La compétence donnée au juge-commissaire par l’article 61-1 du décret n° 85-1388 du 27 décret 1985, introduit par le décret n° 94-910 du 21 octobre 1994, pour constater la résiliation de plein droit des contrats poursuivis après l’ouverture de la procédure collective n’exclut pas la compétence du juge des référés, appelé à statuer en application de la clause résolutoire insérée au bail et de l’art. 25 du décret n° 53-960 du 30 sept. 1953 (C. com., art. L.145-41), indépendamment du déroulement de la procédure collective (Recueil Dalloz, Résiliation des baux poursuivis : articulation de la compétence du juge-commissaire et du juge des référés – Cour de cassation, com. 10 juillet 2001 – D. 2001. 2830).
S’agissant du délai d’action du bailleur, il ne peut agir qu’au terme d’un délai de trois mois à compter du jugement d’ouverture. Cela signifie que si le paiement des sommes dues intervient avant ce délai de trois mois, le bailleur ne peut prétendre à une quelconque résiliation du contrat. Ce n’est pas la date d’exigibilité des loyers impayés qui détermine le droit de demander la résiliation mais celle de l’occupation des lieux : les loyers impayés doivent concerner une période postérieure au jugement d’ouverture.
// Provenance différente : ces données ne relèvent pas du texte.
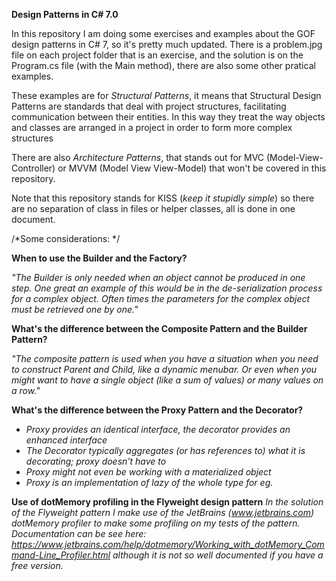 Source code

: <b>Design Patterns in C# 7.0</b>


In this repository I am doing some exercises and examples about the GOF design patterns in C# 7, so it's pretty much updated. There is a problem.jpg file on each project folder that is an exercise, and the solution is on the Program.cs file (with the Main method), there are also some other pratical examples.

These examples are for <i>Structural Patterns</i>, it means that Structural Design Patterns are standards that deal with project structures, facilitating communication between their entities. In this way they treat the way objects and classes are arranged in a project in order to form more complex structures

There are also <i>Architecture Patterns</i>, that stands out for MVC (Model-View-Controller) or MVVM (Model View View-Model) that won't be covered in this repository.

Note that this repository stands for KISS (<i>keep it stupidly simple</i>) so there are no separation of class in files or helper classes, all is done in one document.

/*Some considerations: */

<b>When to use the Builder and the Factory?</b>

 <i>"The Builder is only needed when an object cannot be produced in one step. One great an example of this would be in the de-serialization process for a complex object. Often times the parameters for the complex object must be retrieved one by one."</i>
 
<b>What's the difference between the Composite Pattern and the Builder Pattern?</b>
 
 <i>"The composite pattern is used when you have a situation when you need to construct Parent and Child, like a dynamic menubar. Or even when you might want to have a single object (like a sum of values) or many values on a row."</i>
 
 <b>What's the difference between the Proxy Pattern and the Decorator?</b>
 
 <i>
 <ul>
 <li>Proxy provides an identical interface, the decorator provides an enhanced interface</li>
 <li>The Decorator typically aggregates (or has references to) what it is decorating; proxy doesn't have to </li>
 <li>Proxy might not even be working with a materialized object</li>
 <li>Proxy is an implementation of lazy of the whole type for eg.</li>

 </ul>
 </i>
 
 <b>Use of dotMemory profiling in the Flyweight design pattern</b>
 <i>In the solution of the Flyweight pattern I make use of the JetBrains (www.jetbrains.com) dotMemory profiler to make some profiling on my tests of the pattern. Documentation can be see here: https://www.jetbrains.com/help/dotmemory/Working_with_dotMemory_Command-Line_Profiler.html although it is not so well documented if you have a free version.</i> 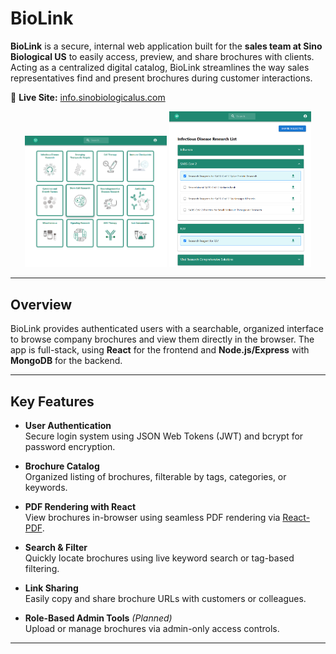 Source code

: # BioLink

**BioLink** is a secure, internal web application built for the **sales team at Sino Biological US** to easily access, preview, and share brochures with clients. Acting as a centralized digital catalog, BioLink streamlines the way sales representatives find and present brochures during customer interactions.

🔗 **Live Site:** [info.sinobiologicalus.com](https://info.sinobiologicalus.com)

<p align="center">
  <img src="./client/public/screenshots/Screenshot1.png" alt="Home Page" width="45%" />
  <img src="./client/public/screenshots/Screenshot2.png" alt="PDF Viewer" width="45%" />
</p>

---

## Overview

BioLink provides authenticated users with a searchable, organized interface to browse company brochures and view them directly in the browser. The app is full-stack, using **React** for the frontend and **Node.js/Express** with **MongoDB** for the backend.

---

## Key Features

- **User Authentication**  
  Secure login system using JSON Web Tokens (JWT) and bcrypt for password encryption.

- **Brochure Catalog**  
  Organized listing of brochures, filterable by tags, categories, or keywords.

- **PDF Rendering with React**  
  View brochures in-browser using seamless PDF rendering via [React-PDF](https://github.com/wojtekmaj/react-pdf).

- **Search & Filter**  
  Quickly locate brochures using live keyword search or tag-based filtering.

- **Link Sharing**  
  Easily copy and share brochure URLs with customers or colleagues.

- **Role-Based Admin Tools** *(Planned)*  
  Upload or manage brochures via admin-only access controls.

---

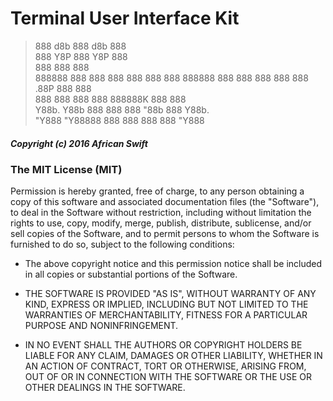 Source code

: # Terminal User Interface Kit
>  888             d8b 888      d8b 888    
>  888             Y8P 888      Y8P 888    
>  888                 888          888    
>  888888 888  888 888 888  888 888 888888 
>  888    888  888 888 888 .88P 888 888    
>  888    888  888 888 888888K  888 888    
>  Y88b.  Y88b 888 888 888 "88b 888 Y88b.  
>   "Y888  "Y88888 888 888  888 888  "Y888 


##### Copyright (c) 2016 African Swift

### The MIT License (MIT)
Permission is hereby granted, free of charge, to any person obtaining a copy of 
this software and associated documentation files (the "Software"), to deal in 
the Software without restriction, including without limitation the rights to 
use, copy, modify, merge, publish, distribute, sublicense, and/or sell copies 
of the Software, and to permit persons to whom the Software is furnished to do 
so, subject to the following conditions:

* The above copyright notice and this permission notice shall be included in 
  all copies or substantial portions of the Software.

* THE SOFTWARE IS PROVIDED "AS IS", WITHOUT WARRANTY OF ANY KIND, EXPRESS OR 
  IMPLIED, INCLUDING BUT NOT LIMITED TO THE WARRANTIES OF MERCHANTABILITY, 
  FITNESS FOR A PARTICULAR PURPOSE AND NONINFRINGEMENT. 
* IN NO EVENT SHALL THE AUTHORS OR COPYRIGHT HOLDERS BE LIABLE FOR ANY CLAIM, 
  DAMAGES OR OTHER LIABILITY, WHETHER IN AN ACTION OF CONTRACT, TORT OR 
  OTHERWISE, ARISING FROM, OUT OF OR IN CONNECTION WITH THE SOFTWARE OR THE USE 
  OR OTHER DEALINGS IN THE SOFTWARE.
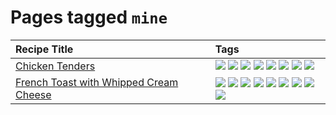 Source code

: # Pages tagged `mine`

|Recipe Title|Tags
|:---|:---|
|[Chicken Tenders](../recipes/chickentenders.md)|[![](https://img.shields.io/badge/tag-airfryer-5e3ff5)](../tags/airfryer.md) [![](https://img.shields.io/badge/tag-amazing-3faa68)](../tags/amazing.md) [![](https://img.shields.io/badge/tag-battered-6b1fb)](../tags/battered.md) [![](https://img.shields.io/badge/tag-chicken-d93385)](../tags/chicken.md) [![](https://img.shields.io/badge/tag-crumbed-237124)](../tags/crumbed.md) [![](https://img.shields.io/badge/tag-messy-8ce6fc)](../tags/messy.md) [![](https://img.shields.io/badge/tag-mine-9ab3df)](../tags/mine.md) [![](https://img.shields.io/badge/tag-sides-12b63)](../tags/sides.md)|
|[French Toast with Whipped Cream Cheese](../recipes/frenchtoastwhippedcreamcheese.md)|[![](https://img.shields.io/badge/tag-amazing-3faa68)](../tags/amazing.md) [![](https://img.shields.io/badge/tag-breakfast-48e52e)](../tags/breakfast.md) [![](https://img.shields.io/badge/tag-dairy-4b9e32)](../tags/dairy.md) [![](https://img.shields.io/badge/tag-dessert-84f8cf)](../tags/dessert.md) [![](https://img.shields.io/badge/tag-fried-379a95)](../tags/fried.md) [![](https://img.shields.io/badge/tag-large_quantity-424c13)](../tags/large_quantity.md) [![](https://img.shields.io/badge/tag-messy-8ce6fc)](../tags/messy.md) [![](https://img.shields.io/badge/tag-mine-9ab3df)](../tags/mine.md) [![](https://img.shields.io/badge/tag-vegetarian-473080)](../tags/vegetarian.md)|
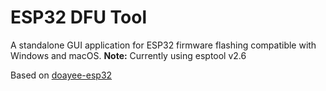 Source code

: # ESP32 DFU Tool

A standalone GUI application for ESP32 firmware flashing compatible with Windows and macOS.
**Note:** Currently using esptool v2.6

Based on  [doayee-esp32](https://github.com/doayee/esptool-esp32-gui)

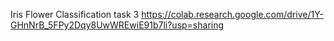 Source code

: Iris Flower Classification
task 3
https://colab.research.google.com/drive/1Y-GHnNrB_5FPy2Dqy8UwWREwiE91b7li?usp=sharing
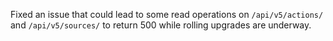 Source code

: Fixed an issue that could lead to some read operations on `/api/v5/actions/` and `/api/v5/sources/` to return 500 while rolling upgrades are underway.
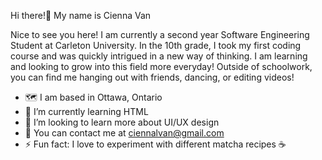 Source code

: Hi there!👋 My name is Cienna Van 

Nice to see you here! I am currently a second year Software Engineering Student at Carleton University. In the 10th grade, I took my first coding course and was quickly intrigued in a new way of thinking. I am learning and looking to grow into this field more everyday! Outside of schoolwork, you can find me hanging out with friends, dancing, or editing videos! 

- 🗺️ I am based in Ottawa, Ontario
- 🌱 I’m currently learning HTML
- 🤔 I’m looking to learn more about UI/UX design
- 📧 You can contact me at ciennalvan@gmail.com
- ⚡ Fun fact: I love to experiment with different matcha recipes ☕

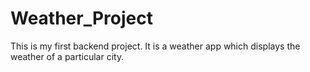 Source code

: # Weather_Project
This is my first backend project.
It is a weather app which displays the weather of a particular city.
Ce délai de trois mois doit être expiré au jour de l’introduction de l’action par assignation. Il s’ensuit que si l’assignation a été délivrée de manière prématurée, les juges ne peuvent que rejeter la demande en résiliation (Cass. com., 2 nov. 1993, no 91-14.669, Bull. civ. IV, no 373).
Ce délai de carence impose donc au bailleur de maintenir le bail alors que les loyers ne sont pas payés, et déroge au droit commun diligentant la résiliation de plein droit des contrats en cours, prévoyant qu’en cas d’inexécution du contrat, une résiliation immédiate est encourue de plein droit (article L. 622-13, III, 2° du Code de commerce).
Sur les obligations du bailleur qui poursuit la résiliation du bail, il doit notifier sa demande aux créanciers antérieurement inscrits sur le fonds de commerce (article L. 143-2 du Code de commerce). Le jugement prononçant la résiliation ne pourra être rendu qu’un mois après la notification.
3. La résiliation à l’initiative de l’administrateur judiciaire (article L. 622-14, 1° du Code de commerce)
L’administrateur judiciaire est le seul organe désigné pour exiger la continuation des contrats en cours, ou alors y mettre fin, notamment le contrat de bail. En effet, la résiliation peut intervenir dans le cas où le débiteur n’est plus en mesure d’exécuter le contrat, soit payer le loyer.
Pour cela, il doit en informer le bailleur. Dans ce cas, l’inexécution du contrat de bail pour la période restant à courir peut donner lieu à des dommages et intérêts au profit du bailleur, dont le montant doit être déclaré au passif.
À cet égard, le bailleur bénéficie d’un délai supplémentaire d’un mois à compter de la date de la résiliation de plein droit ou de la notification de la date de la décision prononçant la résiliation, pour déclarer au passif ladite créance éventuelle résultant la résiliation. Il en est de même des créances d’indemnités et pénalités en cas de résiliation d’un contrat régulièrement poursuivi (article R. 622-21, alinéa 2 du Code de commerce).
Le bailleur peut également différer la restitution des sommes versées en excédent par le locataire en exécution du contrat jusqu’à ce qu’il ait été statué sur les dommages et intérêts. Par exemple, il pourra conserver le dépôt de garantie versé par le locataire (Com. 24 juin 2003, no 00-17.156, RTD civ. 2004. 512, obs. Mestre).